POLITZ, Chief Judge:
United Fire & Casualty Company appeals an adverse summary judgment in its dispute with
Independent Fire & Casualty Company over which insurer is responsible for the liability of Owen
William Reeder, Jr. based on an altercation with his former wife.
Background
Independent Fire furnished homeowners insurance to Reeder and his wife, Janet Rita Capaci,
for their Metairie, Louisiana home. The policy included liability insurance. The couple agreed to get
a divorce, Capaci moved out, and the two reached a property settlement in which Capaci relinquished
all right, title, and interest in the Metairie house. About four months later Capaci was injured by
Reeder during a fight on the insured premises. Capaci sued Reeder in state court. Independent Fire
refused to defend Reeder or to pay his claim, citing the policy exclusion for injuries to insureds.

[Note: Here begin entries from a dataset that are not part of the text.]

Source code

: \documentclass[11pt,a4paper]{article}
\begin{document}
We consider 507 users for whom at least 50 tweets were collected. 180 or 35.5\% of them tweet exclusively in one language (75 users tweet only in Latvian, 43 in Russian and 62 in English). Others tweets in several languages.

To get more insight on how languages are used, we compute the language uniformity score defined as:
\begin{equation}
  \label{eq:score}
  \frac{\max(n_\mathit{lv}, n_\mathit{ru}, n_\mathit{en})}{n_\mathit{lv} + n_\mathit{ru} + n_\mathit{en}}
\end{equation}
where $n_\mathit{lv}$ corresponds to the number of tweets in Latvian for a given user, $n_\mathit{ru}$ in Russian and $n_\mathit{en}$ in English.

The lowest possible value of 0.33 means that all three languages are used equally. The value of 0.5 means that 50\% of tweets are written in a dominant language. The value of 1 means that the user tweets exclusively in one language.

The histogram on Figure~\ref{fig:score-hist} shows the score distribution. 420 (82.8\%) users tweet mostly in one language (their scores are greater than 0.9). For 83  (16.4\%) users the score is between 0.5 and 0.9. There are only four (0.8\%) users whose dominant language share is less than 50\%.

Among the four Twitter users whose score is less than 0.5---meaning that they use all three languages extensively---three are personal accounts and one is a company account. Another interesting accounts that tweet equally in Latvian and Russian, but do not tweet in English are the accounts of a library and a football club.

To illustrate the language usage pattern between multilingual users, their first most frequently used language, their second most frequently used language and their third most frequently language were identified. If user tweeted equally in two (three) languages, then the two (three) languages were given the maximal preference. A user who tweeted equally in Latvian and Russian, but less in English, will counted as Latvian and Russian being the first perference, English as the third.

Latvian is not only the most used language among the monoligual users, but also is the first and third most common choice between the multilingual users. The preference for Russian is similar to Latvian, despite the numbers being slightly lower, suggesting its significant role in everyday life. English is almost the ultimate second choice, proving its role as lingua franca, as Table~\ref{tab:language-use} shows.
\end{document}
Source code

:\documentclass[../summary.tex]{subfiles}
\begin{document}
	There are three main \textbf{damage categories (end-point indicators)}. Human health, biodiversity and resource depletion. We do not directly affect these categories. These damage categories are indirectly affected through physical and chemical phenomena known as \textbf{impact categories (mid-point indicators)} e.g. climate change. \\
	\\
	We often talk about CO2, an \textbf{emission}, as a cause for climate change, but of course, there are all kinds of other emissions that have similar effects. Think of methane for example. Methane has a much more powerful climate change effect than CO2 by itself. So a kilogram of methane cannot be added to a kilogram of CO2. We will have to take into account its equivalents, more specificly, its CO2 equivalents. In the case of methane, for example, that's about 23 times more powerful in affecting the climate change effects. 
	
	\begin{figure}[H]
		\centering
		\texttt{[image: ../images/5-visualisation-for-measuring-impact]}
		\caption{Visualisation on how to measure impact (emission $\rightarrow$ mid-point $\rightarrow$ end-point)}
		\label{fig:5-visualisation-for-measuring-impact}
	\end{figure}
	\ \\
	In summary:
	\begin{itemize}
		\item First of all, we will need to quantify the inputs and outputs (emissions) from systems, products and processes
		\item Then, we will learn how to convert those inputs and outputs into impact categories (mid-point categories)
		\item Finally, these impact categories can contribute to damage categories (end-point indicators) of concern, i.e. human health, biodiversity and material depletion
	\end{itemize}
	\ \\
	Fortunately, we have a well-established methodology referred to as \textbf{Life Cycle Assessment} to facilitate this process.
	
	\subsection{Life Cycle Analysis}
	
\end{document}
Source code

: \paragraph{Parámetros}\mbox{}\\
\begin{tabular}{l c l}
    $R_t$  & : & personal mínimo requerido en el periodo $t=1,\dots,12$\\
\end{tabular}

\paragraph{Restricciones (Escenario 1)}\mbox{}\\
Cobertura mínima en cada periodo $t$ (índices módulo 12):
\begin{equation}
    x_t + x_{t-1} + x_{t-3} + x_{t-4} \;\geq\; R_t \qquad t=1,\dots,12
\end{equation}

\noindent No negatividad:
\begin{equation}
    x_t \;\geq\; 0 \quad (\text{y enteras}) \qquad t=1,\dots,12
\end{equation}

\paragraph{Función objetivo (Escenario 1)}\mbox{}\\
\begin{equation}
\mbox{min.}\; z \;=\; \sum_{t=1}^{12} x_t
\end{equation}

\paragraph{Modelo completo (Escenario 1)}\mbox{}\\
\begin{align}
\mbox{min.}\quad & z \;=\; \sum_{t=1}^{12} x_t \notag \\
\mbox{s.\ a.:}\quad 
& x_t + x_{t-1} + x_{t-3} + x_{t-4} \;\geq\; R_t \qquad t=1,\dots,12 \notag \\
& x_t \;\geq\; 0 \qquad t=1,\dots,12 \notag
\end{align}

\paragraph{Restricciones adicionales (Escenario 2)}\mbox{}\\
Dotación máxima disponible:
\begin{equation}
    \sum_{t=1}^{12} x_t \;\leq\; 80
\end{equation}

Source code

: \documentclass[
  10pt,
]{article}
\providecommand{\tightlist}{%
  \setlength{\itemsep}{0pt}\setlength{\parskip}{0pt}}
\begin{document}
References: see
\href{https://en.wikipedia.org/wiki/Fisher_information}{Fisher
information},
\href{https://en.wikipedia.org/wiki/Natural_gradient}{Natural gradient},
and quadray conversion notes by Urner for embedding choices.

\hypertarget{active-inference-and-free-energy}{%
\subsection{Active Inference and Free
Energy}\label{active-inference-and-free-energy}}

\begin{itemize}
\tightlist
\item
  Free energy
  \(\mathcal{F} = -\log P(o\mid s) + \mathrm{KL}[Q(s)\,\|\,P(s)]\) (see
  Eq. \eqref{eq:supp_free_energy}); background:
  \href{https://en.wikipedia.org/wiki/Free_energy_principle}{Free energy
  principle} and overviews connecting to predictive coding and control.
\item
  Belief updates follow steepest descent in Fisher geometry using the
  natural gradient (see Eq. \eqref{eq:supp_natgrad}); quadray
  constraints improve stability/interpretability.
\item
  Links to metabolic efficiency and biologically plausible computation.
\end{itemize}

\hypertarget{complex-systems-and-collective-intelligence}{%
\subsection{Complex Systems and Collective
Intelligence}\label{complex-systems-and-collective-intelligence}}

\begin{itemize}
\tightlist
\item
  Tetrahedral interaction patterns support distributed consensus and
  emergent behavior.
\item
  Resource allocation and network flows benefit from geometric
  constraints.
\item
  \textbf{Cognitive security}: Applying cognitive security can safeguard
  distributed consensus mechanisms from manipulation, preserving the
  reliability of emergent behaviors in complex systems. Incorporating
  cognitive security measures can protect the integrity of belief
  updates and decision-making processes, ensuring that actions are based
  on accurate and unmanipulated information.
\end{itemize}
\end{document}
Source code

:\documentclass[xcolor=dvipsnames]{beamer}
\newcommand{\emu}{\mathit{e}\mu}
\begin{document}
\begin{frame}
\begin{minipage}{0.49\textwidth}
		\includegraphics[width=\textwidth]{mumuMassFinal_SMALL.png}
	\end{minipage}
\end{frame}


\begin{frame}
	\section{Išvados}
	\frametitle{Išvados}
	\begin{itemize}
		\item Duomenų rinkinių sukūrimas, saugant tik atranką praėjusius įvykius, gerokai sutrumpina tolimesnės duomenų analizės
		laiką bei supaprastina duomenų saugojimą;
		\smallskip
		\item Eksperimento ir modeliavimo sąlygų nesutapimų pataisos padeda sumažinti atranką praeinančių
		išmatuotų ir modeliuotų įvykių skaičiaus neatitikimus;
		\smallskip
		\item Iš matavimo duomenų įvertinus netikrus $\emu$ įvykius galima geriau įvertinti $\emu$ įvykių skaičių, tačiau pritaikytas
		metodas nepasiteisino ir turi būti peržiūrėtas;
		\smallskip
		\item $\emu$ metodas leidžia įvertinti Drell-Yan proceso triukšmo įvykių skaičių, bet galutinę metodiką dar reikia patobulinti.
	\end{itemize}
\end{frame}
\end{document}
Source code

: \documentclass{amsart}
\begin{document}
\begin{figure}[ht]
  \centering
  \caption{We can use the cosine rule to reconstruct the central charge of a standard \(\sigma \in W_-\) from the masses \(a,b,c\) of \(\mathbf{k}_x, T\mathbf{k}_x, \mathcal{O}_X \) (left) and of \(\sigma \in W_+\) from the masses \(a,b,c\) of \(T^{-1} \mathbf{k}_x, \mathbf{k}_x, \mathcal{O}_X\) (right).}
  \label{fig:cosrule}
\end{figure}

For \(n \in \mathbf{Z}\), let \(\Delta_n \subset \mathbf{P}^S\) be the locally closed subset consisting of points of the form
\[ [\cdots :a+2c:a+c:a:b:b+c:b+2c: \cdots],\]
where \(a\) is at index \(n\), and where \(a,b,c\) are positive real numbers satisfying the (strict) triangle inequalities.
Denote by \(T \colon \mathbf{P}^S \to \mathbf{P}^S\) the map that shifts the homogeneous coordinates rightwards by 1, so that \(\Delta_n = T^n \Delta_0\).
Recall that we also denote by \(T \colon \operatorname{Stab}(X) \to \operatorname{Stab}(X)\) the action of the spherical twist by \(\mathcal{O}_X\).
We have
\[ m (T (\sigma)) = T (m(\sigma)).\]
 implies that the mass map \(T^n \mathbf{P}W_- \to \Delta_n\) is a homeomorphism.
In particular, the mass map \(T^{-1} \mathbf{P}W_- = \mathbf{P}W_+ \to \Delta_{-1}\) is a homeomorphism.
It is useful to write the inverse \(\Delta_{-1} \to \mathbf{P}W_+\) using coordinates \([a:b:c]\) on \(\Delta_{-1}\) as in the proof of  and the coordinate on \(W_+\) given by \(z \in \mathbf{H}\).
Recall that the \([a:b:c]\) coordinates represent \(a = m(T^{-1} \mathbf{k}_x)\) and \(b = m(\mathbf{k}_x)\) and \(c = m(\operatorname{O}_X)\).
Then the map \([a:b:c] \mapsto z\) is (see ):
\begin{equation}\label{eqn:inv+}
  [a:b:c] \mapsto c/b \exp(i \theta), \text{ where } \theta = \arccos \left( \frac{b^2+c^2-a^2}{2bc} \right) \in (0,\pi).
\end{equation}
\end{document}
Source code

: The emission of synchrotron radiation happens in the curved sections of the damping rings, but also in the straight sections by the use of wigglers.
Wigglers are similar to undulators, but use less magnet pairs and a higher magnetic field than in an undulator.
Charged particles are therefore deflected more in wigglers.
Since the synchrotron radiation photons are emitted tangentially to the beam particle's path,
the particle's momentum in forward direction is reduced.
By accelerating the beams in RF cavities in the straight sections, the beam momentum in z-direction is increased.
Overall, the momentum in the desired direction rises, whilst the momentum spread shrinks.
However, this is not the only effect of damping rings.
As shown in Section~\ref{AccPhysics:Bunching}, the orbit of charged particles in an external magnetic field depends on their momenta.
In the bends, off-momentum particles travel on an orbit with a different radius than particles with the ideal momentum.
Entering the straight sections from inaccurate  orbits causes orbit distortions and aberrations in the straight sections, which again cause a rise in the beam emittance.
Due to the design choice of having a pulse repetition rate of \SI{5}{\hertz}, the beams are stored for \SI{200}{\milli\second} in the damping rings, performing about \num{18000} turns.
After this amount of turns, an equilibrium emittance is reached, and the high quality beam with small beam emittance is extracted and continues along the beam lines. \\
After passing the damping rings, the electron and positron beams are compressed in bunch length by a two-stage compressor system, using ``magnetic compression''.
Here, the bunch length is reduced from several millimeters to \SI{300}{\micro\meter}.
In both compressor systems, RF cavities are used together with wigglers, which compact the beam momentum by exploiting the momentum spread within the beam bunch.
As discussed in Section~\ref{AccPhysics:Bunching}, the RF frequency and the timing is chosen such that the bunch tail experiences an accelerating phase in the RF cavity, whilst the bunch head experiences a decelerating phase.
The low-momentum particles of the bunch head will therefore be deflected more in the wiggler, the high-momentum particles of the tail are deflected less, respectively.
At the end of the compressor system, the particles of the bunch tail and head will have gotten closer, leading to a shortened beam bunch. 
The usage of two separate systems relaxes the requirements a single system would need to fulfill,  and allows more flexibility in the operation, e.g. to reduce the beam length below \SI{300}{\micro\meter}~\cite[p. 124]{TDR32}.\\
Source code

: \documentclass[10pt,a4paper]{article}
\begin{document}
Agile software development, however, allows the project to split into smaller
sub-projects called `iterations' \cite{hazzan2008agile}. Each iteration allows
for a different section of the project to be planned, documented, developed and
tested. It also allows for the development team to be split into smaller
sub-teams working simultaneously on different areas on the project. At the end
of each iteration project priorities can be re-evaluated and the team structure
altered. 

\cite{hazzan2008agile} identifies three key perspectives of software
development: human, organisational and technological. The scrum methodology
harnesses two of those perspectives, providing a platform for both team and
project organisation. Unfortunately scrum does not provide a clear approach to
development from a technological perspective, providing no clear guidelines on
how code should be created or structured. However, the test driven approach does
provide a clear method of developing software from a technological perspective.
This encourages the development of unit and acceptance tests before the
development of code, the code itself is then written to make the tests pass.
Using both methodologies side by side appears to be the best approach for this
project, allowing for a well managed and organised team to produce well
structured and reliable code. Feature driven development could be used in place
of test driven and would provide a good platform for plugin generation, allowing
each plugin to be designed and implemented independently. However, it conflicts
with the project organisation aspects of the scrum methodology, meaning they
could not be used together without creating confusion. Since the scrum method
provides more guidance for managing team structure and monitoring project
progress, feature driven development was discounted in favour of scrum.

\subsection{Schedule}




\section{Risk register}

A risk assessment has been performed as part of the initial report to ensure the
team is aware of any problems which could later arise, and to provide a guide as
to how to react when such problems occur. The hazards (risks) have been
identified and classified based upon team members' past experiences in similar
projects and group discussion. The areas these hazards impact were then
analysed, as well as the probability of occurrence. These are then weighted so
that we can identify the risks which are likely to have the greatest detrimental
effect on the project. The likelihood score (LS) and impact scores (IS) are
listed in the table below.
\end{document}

United Fire, Reeder's personal umbrella liability carrier, agreed to provide a defense but reserved its
rights to deny coverage. It then brought a declaratory judgment action against Reeder and
Independent Fire to determine the rights and obligations of the parties under the two insurance
policies. The district court granted summary judgment ruling in favor of Independent Fire. United
Fire and Reeder timely appealed.
Analysis
We review entry of summary judgment under the same standard employed by the district
court, affirming if there is no genuine issue of material fact and the movant is entitled to judgment as
a matter of law.1 Such is the situation herein.
Independent Fire, Reeder's primary liability carrier, denied coverage on the basis of an
exclusion for "bodily injury to you or an insured." The policy defined "you" as, inter alia, the named
insured. The policy lists two named insureds: Reeder and Capaci. The policy, therefore, does not
cover any liability for Capaci's injuries.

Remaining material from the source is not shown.